Carroll eyes future in broadcasting

White Sox pitcher wants to remain active in game, social media interaction

Carroll eyes future in broadcasting

SURPRISE, Ariz. -- With two evenings' worth of tweets during the 2014 World Series between the Royals and Giants, Scott Carroll joined the world of sports analysis.

Part of Carroll's desire to live tweet those first two games stems from the Kansas City native's lifelong support of the Royals. The 30-year-old right-hander, who pitched 2 2/3 scoreless innings and fanned three for the White Sox in a 6-2 victory on Tuesday, also is considering life after the diamond.

"Definitely sports broadcasting and being involved in the game of baseball is something I want to do," Carroll said. "I had fun with it. Fans enjoyed it. I tried to give fans perspective from a pitcher of what they would think and not necessarily know just by watching the game and what they saw."

Carroll was one of the remarkable White Sox stories coming from the 2014 campaign. He had spent parts of eight seasons in the Minors, logging 639 2/3 innings, before making his Major League debut on April 27 at home against the Rays. He allowed just one earned run over 7 1/3 innings, picking up the victory as the oldest White Sox player to make his first big league appearance since Tadahito Iguchi on Opening Day 2005.

Although he was taken off the 40-man in the offseason, Carroll liked what the White Sox did in terms of moves for improvement and was encouraged enough by a conversation with general manager Rick Hahn that he returned as a non-roster invite. Carroll now has a chance to break camp with the team with an injured Chris Sale potentially not available for Opening Day.

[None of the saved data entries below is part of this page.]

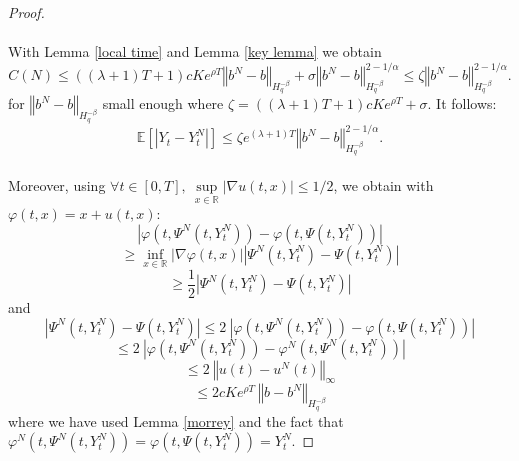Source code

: \documentclass[12pt]{article}
\newcommand{\norme}[1]{\left\Vert #1\right\Vert}
\newcommand{\R}{\mathbb{R}}
\newcommand{\E}{\mathbb{E}}
\begin{document}
\begin{proof}
    \paragraph{}
    With Lemma \ref{local time} and Lemma \ref{key lemma} we obtain \begin{equation*}
    C(N) \leq ((\lambda + 1)T + 1)cKe^{\rho T}\norme{b^N-b}_{H^{-\beta}_{q}} + \sigma\norme{b^N-b}_{H^{-\beta}_{q}}^{2-1/\alpha} \leq \zeta \norme{b^N-b}_{H^{-\beta}_{q}}^{2-1/\alpha}.
    \end{equation*}   
    for $\norme{b^N-b}_{H^{-\beta}_{q}}$ small enough where $\zeta = ((\lambda + 1)T + 1)cKe^{\rho T} + \sigma $. It follows:
    \begin{equation}\label{gronfinal}
    \E\left[\left|Y_t-Y_t^N\right|\right] \leq \zeta e^{(\lambda + 1)T} \norme{b^N-b}_{H^{-\beta}_{q}}^{2-1/\alpha}.
    \end{equation}
    
    \paragraph{}
    Moreover, using $\forall t \in[0,T],\ \underset{x\in\R}{\sup}\left|\nabla u(t,x)\right| \leq 1/2$, we obtain with $\varphi(t,x)=x+u(t,x)$:
    \begin{equation*}
    \left|\varphi\left(t,\Psi^N\left(t,Y_t^N\right)\right)-\varphi\left(t,\Psi\left(t,Y_t^N\right)\right)\right| 
    \end{equation*}
    \begin{equation*}
    \geq \underset{x\in\R}{\inf}\left|\nabla\varphi(t,x)\right|
    \left|\Psi^N\left(t,Y_t^N\right)-\Psi\left(t,Y_t^N\right)\right|
    \end{equation*}
    \begin{equation*}
    \geq \frac{1}{2} \left|\Psi^N\left(t,Y_t^N\right)-\Psi\left(t,Y_t^N\right)\right|
    \end{equation*}    
    and 
    \begin{equation*}
    \left|\Psi^N\left(t,Y_t^N\right)-\Psi\left(t,Y_t^N\right)\right|\leq 2\ \left|\varphi\left(t,\Psi^N\left(t,Y_t^N\right)\right)-\varphi\left(t,\Psi\left(t,Y_t^N\right)\right)\right|
    \end{equation*}   
    \begin{equation*}
    \leq 2\ \left|\varphi\left(t,\Psi^N\left(t,Y_t^N\right)\right)-\varphi^N\left(t,\Psi^N\left(t,Y_t^N\right)\right)\right|
    \end{equation*}   
    \begin{equation*}
    \leq 2\ \norme{u(t)-u^N(t)}_\infty
    \end{equation*} 
    \begin{equation}\label{other}
    \leq 2cKe^{\rho T}\ \norme{b-b^N}_{H^{-\beta}_q}
    \end{equation} 
    where we have used Lemma \ref{morrey} and the fact that $\varphi^N\left(t,\Psi^N\left(t,Y_t^N\right)\right)=\varphi\left(t,\Psi\left(t,Y_t^N\right)\right) = Y_t^N$. 
    

\end{proof}
\end{document}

So baseball remains Carroll's focus for the foreseeable future. But his Twitter analysis shows there could be a broadcasting position on the horizon. He reinforced the basic knowledge concerning Madison Bumgarner's greatness, but also delved deeper into matchups between Kelvin Herrera and Hunter Pence and Herrera and Pablo Sandoval as examples. The 140-character commentary became truly interactive with his more than 10,000 followers.

One question had to be asked of Carroll, the baseball man/Twitter analyst, and Carroll, the Royals fan. Would he have sent Alex Gordon home with two outs in the ninth inning and the Royals down one run in Game 7? Carroll laughed as he came up with a unique reply.

"While I was watching it live, I thought, 'If they send him home, he'll be gunned down by five feet,'" Carroll said. "But in that situation, it would have been the coolest ending in World Series history. Wouldn't it have been? A guy is either safe to go to extra innings or thrown out at home plate for the last out."